TASK ITEM:
The required result is a copy of each line below in which "固态硬盘" appears.

(Collected data)
----

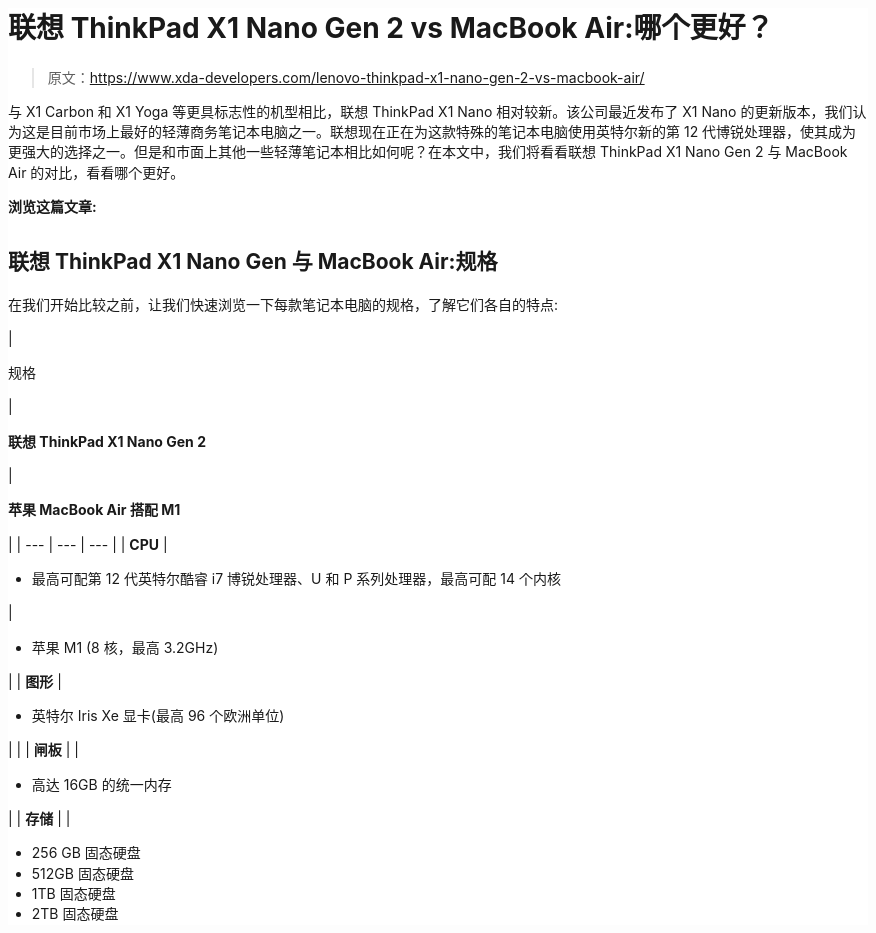 # 联想 ThinkPad X1 Nano Gen 2 vs MacBook Air:哪个更好？

> 原文：<https://www.xda-developers.com/lenovo-thinkpad-x1-nano-gen-2-vs-macbook-air/>

与 X1 Carbon 和 X1 Yoga 等更具标志性的机型相比，联想 ThinkPad X1 Nano 相对较新。该公司最近发布了 X1 Nano 的更新版本，我们认为这是目前市场上最好的轻薄商务笔记本电脑之一。联想现在正在为这款特殊的笔记本电脑使用英特尔新的第 12 代博锐处理器，使其成为更强大的选择之一。但是和市面上其他一些轻薄笔记本相比如何呢？在本文中，我们将看看联想 ThinkPad X1 Nano Gen 2 与 MacBook Air 的对比，看看哪个更好。

**浏览这篇文章:**

## 联想 ThinkPad X1 Nano Gen 与 MacBook Air:规格

在我们开始比较之前，让我们快速浏览一下每款笔记本电脑的规格，了解它们各自的特点:

| 

规格

 | 

**联想 ThinkPad X1 Nano Gen 2**

 | 

**苹果 MacBook Air 搭配 M1**

 |
| --- | --- | --- |
| **CPU** | 

*   最高可配第 12 代英特尔酷睿 i7 博锐处理器、U 和 P 系列处理器，最高可配 14 个内核

 | 

*   苹果 M1 (8 核，最高 3.2GHz)

 |
| **图形** | 

*   英特尔 Iris Xe 显卡(最高 96 个欧洲单位)

 |  |
| **闸板** |  | 

*   高达 16GB 的统一内存

 |
| **存储** |  | 

*   256 GB 固态硬盘
*   512GB 固态硬盘
*   1TB 固态硬盘
*   2TB 固态硬盘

----

ANSWER TO THE PROBLEM:
*   256 GB 固态硬盘
*   512GB 固态硬盘
*   1TB 固态硬盘
*   2TB 固态硬盘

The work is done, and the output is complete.